As talks of budget constraints swirl this session, LaRue Hatch has already introduced an amendment to AB80 that strips it of requests for state appropriations, instead allowing for private donations and federal funding.
“We made that change in hopes we can stand up the program,” she said.
If the bill passes, an advisory board can be put into place and regulations can be developed, she said, and although the program won’t have state funding for grants, it can offer education and provide a mechanism for the state to pull in federal money.



‘There are people out there who are searching for this’
In 2019, the same year the Nevada Association of Conservation Districts held its soil health meeting, Frey attended a Texas conference where he heard a former federal soil scientist discuss regenerative agriculture. Frey, who’d grown up watching generations of his family work the land, also farmed in a conventional style, but what he heard at the conference struck a chord in him.
When he returned to Nevada, he jumped “whole hog” into trying regenerative practices.
He diversified the crops on his property, focusing on growing a mix of alfalfa and grasses. He eliminated all synthetic fertilizers and pesticides. He eschewed a prescriptive rotation schedule for cattle for one that paid attention to how the soil looked beneath their hooves.
It took some time for Frey’s new business model to catch on. For decades, his family’s operation had catered to local dairies and feedlots. As Frey started focusing on regenerative practices, traditional dairy farmers and feedlot owners weren’t interested in working with him anymore, his business partner Adrienne Snow said.
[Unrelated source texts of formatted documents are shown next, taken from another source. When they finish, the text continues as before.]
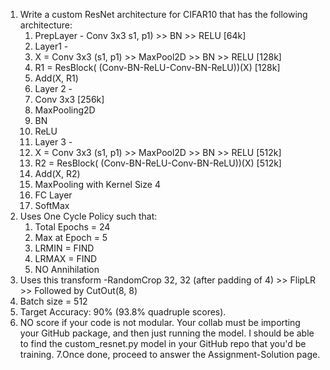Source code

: 1. Write a custom ResNet architecture for CIFAR10 that has the following architecture:
    1. PrepLayer - Conv 3x3 s1, p1) >> BN >> RELU [64k]
    2. Layer1 -
      1. X = Conv 3x3 (s1, p1) >> MaxPool2D >> BN >> RELU [128k]
      2. R1 = ResBlock( (Conv-BN-ReLU-Conv-BN-ReLU))(X) [128k] 
      3. Add(X, R1)
    3. Layer 2 -
      1. Conv 3x3 [256k]
      2. MaxPooling2D
      3. BN
      4. ReLU
    4. Layer 3 -
      1. X = Conv 3x3 (s1, p1) >> MaxPool2D >> BN >> RELU [512k]
      2. R2 = ResBlock( (Conv-BN-ReLU-Conv-BN-ReLU))(X) [512k]
      3. Add(X, R2)
    5. MaxPooling with Kernel Size 4
    6. FC Layer 
    7. SoftMax
2. Uses One Cycle Policy such that:
    1. Total Epochs = 24
    2. Max at Epoch = 5
    3. LRMIN = FIND
    4. LRMAX = FIND
    5. NO Annihilation
3. Uses this transform -RandomCrop 32, 32 (after padding of 4) >> FlipLR >> Followed by CutOut(8, 8)
4. Batch size = 512
5. Target Accuracy: 90% (93.8% quadruple scores). 
6. NO score if your code is not modular. Your collab must be importing your GitHub package, and then just running the model. I should be able to find the custom_resnet.py model in your GitHub repo that you'd be training. 
7.Once done, proceed to answer the Assignment-Solution page. 
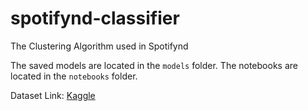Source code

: # spotifynd-classifier
The Clustering Algorithm used in Spotifynd 


The saved models are located in the `models` folder. 
The notebooks are located in the `notebooks` folder.


Dataset Link: [Kaggle](https://www.kaggle.com/ektanegi/spotifydata-19212020)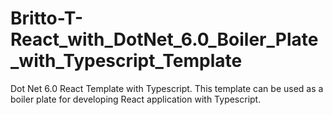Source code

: # Britto-T-React_with_DotNet_6.0_Boiler_Plate_with_Typescript_Template
Dot Net 6.0 React Template with Typescript. This template can be used as a boiler plate for developing React application with Typescript.
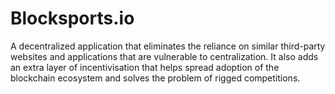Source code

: # Blocksports.io

A decentralized application that eliminates the reliance on similar third-party websites and applications that are vulnerable to centralization. It also adds an extra layer of incentivisation that helps spread adoption of the blockchain ecosystem and solves the problem of rigged competitions.
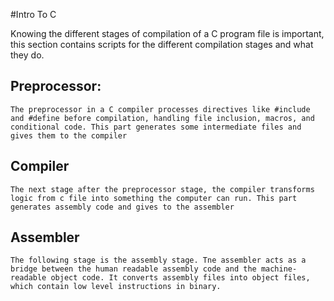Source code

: #Intro To C

Knowing the different stages of compilation of a C program file is important, this section contains scripts for the different compilation stages and what they do.

## Preprocessor:
	The preprocessor in a C compiler processes directives like #include and #define before compilation, handling file inclusion, macros, and conditional code. This part generates some intermediate files and gives them to the compiler

## Compiler
	The next stage after the preprocessor stage, the compiler transforms logic from c file into something the computer can run. This part generates assembly code and gives to the assembler

## Assembler
	The following stage is the assembly stage. Tne assembler acts as a bridge between the human readable assembly code and the machine-readable object code. It converts assembly files into object files, which contain low level instructions in binary.
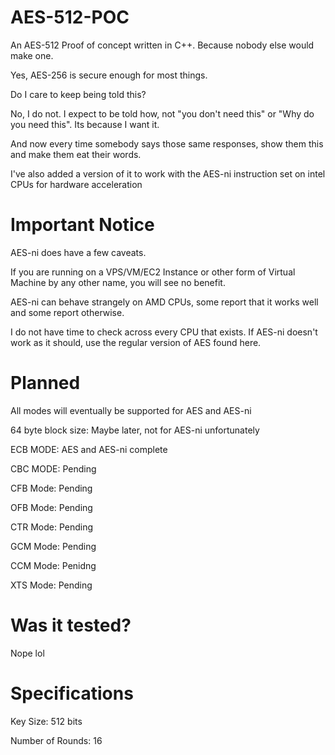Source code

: # AES-512-POC
An AES-512 Proof of concept written in C++. Because nobody else would make one.

Yes, AES-256 is secure enough for most things.

Do I care to keep being told this?

No, I do not. I expect to be told how, not "you don't need this" or "Why do you need this". Its because I want it.

And now every time somebody says those same responses, show them this and make them eat their words.

I've also added a version of it to work with the AES-ni instruction set on intel CPUs for hardware acceleration

# Important Notice

AES-ni does have a few caveats.

If you are running on a VPS/VM/EC2 Instance or other form of Virtual Machine by any other name, you will see no benefit.

AES-ni can behave strangely on AMD CPUs, some report that it works well and some report otherwise.

I do not have time to check across every CPU that exists. If AES-ni doesn't work as it should, use the regular version of AES found here.

# Planned

All modes will eventually be supported for AES and AES-ni

64 byte block size: Maybe later, not for AES-ni unfortunately

ECB MODE: AES and AES-ni complete

CBC MODE: Pending

CFB Mode: Pending

OFB Mode: Pending

CTR Mode: Pending

GCM Mode: Pending

CCM Mode: Penidng

XTS Mode: Pending

# Was it tested?

Nope lol

# Specifications

Key Size: 512 bits

Number of Rounds: 16
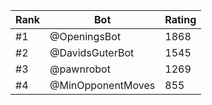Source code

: Rank|Bot|Rating
---|---|---
#1|@OpeningsBot|1868
#2|@DavidsGuterBot|1545
#3|@pawnrobot|1269
#4|@MinOpponentMoves|855
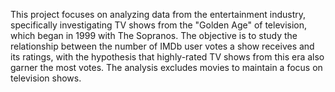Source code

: This project focuses on analyzing data from the entertainment industry, specifically investigating TV shows from the "Golden Age" of television, which began in 1999 with The Sopranos. The objective is to study the relationship between the number of IMDb user votes a show receives and its ratings, with the hypothesis that highly-rated TV shows from this era also garner the most votes. The analysis excludes movies to maintain a focus on television shows.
“It was too new, too different,” she said.
In addition to switching up their ranching and farming practices, Frey and Snow had to focus on cultivating new customers.
“I know not everybody will see the value, but there are people out there who are searching for this,” Snow recalled telling Frey.
In the past decade, they’ve created a business that is certified organic, certified regenerative and certified weed free.
“There’s doing some soil health practices, and then there’s being 100 percent intentional where all your farming is centered around soil health,” Schembre said. “It’s a big commitment that requires a lot of education and support.”
Not everyone can do what Frey has done, Tibbits said. Some producers need more direction, education or help to try new practices. That, proponents of AB80 say, is something the bill could do.
And with about 8.5 percent of Nevada’s 70 million acres dedicated to farming and ranching, small, incremental steps by producers could have large-scale effects, Frey said.
“If you got 80 percent of the people to convert 10 percent of their practices, you’d have way more of an impact than if you got 10 percent of the farmers to convert 100 percent of their practices,” Frey said.